Macam Talak: Talak Sunni dan Talak Bid’i

Sebagian ulama membagi talak menjadi dua macam, yaitu talak sunni dan talak bid’i.

Talak sunni adalah talak yang mengikuti petunjuk Al Qur’an dan As Sunnah, yaitu mentalak istri ketika istri dalam keadaan suci (bukan masa haidh) dan belum disetubuhi. [Sebagian ulama ada yang menambahkan bahwa talak sunni adalah talak yang harus dihadiri oleh dua orang saksi.]

Talak bid’i adala talak yang menyelisihi petunjuk Al Qur’an dan As Sunnah, yaitu mentalak istri di saat istri dalam keadaan haidh atau mentalaknya dalam keadaan suci setelah disetubuhi. [Ahkamuth Tholaq fi Syari’atil Islamiyyah]

Syarat Talak

Para ulama membagi syarat sahnya talak menjadi tiga macam:
(1) berkaitan dengan suami yang mentalak,
(2) berkaitan dengan istri yang ditalak, dan
(3) berkaitan dengan shighoh talak.

Kesemua syarat ini tidak dibahas dalam satu tulisan. Kami akan berusaha secara perlahan sesuai dengan kelonggaran waktu kami. Untuk saat ini kita akan melihat manakah saja syarat yang berkaitan dengan suami yang akan mentalak.

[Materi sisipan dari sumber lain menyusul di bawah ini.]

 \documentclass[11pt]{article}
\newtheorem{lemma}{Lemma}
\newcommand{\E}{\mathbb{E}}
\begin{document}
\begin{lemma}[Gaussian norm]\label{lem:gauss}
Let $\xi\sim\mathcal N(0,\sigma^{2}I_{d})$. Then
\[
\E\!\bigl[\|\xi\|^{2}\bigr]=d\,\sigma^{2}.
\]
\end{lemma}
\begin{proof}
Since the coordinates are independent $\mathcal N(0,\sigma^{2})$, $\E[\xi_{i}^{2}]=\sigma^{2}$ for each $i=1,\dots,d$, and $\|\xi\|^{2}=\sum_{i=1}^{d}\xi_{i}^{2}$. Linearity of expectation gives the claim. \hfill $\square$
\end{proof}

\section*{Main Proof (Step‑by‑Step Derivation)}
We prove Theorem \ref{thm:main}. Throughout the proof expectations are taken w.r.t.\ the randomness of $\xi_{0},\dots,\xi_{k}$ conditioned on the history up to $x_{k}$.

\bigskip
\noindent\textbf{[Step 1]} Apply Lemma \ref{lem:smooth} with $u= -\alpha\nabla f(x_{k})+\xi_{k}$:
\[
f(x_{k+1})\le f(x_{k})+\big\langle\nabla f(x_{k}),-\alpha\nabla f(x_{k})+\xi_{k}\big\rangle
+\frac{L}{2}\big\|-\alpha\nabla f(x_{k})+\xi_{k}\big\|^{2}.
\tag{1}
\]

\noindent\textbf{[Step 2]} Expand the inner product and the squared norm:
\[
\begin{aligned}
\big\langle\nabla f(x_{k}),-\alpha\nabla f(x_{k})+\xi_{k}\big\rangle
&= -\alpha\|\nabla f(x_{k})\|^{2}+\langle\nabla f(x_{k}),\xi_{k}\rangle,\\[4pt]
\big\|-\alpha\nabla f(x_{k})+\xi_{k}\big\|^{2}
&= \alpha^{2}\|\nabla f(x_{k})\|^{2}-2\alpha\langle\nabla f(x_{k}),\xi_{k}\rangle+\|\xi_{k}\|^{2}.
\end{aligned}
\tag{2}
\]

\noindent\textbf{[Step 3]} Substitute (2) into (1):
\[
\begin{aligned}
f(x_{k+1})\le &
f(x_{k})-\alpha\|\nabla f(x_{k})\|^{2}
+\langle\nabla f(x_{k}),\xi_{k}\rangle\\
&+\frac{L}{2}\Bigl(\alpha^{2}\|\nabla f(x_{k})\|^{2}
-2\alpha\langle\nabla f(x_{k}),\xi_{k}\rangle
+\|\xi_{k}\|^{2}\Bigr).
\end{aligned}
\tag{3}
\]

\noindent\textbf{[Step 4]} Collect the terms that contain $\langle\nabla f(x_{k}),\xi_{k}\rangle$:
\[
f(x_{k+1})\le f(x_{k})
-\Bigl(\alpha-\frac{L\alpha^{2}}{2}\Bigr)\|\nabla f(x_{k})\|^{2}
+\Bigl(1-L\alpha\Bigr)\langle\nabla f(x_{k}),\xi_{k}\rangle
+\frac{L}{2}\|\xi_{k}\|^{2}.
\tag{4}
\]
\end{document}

Syarat Berkaitan dengan Orang yang akan Mentalak

1-     Yang mentalak adalah benar-benar suami yang sah.

Syarat ini maksudnya adalah antara pasangan tersebut memiliki hubungan perkawinan yang sah. Seandainya tidak ada nikah, lalu dikatakan, “Saya mentalakmu”, seperti ini termasuk talak yang tidak sah. Atau belum menikah lalu mengatakan, “Jika menikahi si fulanah, saya akan mentalaknya”. Padahal ketika itu belum nikah, seperti ini adalah talak yang tidak sah.

Dari ‘Amr bin Syu’aib, dari ayahnya, dari kakeknya, ia berkata, Rasulullah shallallahu ‘alaihi wa sallam bersabda,
لاَ نَذْرَ لاِبْنِ آدَمَ فِيمَا لاَ يَمْلِكُ وَلاَ عِتْقَ لَهُ فِيمَا لاَ يَمْلِكُ وَلاَ طَلاَقَ لَهُ فِيمَا لاَ يَمْلِكُ
Tidak ada nadzar bagi anak Adam pada sesuatu yang bukan miliknya. Tidak ada membebaskan budak pada budak yang bukan miliknya. Tidak ada talak pada  sesuatu yang bukan miliknya.” [HR. Tirmidzi no. 1181 dan Ahmad 2/190]
Begitu pula Allah Ta’ala berfirman,
يَا أَيُّهَا الَّذِينَ آَمَنُوا إِذَا نَكَحْتُمُ الْمُؤْمِنَاتِ ثُمَّ طَلَّقْتُمُوهُنَّ
Hai orang-orang yang beriman, apabila kamu menikahi perempuan- perempuan yang beriman, kemudian kamu ceraikan mereka ....” (QS. Al Ahzab: 49). Dalam ayat ini disebut kata talak setelah sebelumnya disebutkan nikah. Ini menunjukkan bahwa yang mentalak adalah benar-benar suami yang sah melalui jalan pernikahan. Seandainya ada yang kumpul kebo (sebutan untuk sepasang pria wanita yang hidup bersama tanpa melalui jalur nikah), lalu si pria mengajukan cerai, seperti ini tidak jatuh talak sama sekali.

2-     Yang mengucapkan talak telah baligh.

Ini bisa saja terjadi pada pasangan yang menikah pada usia belum baligh.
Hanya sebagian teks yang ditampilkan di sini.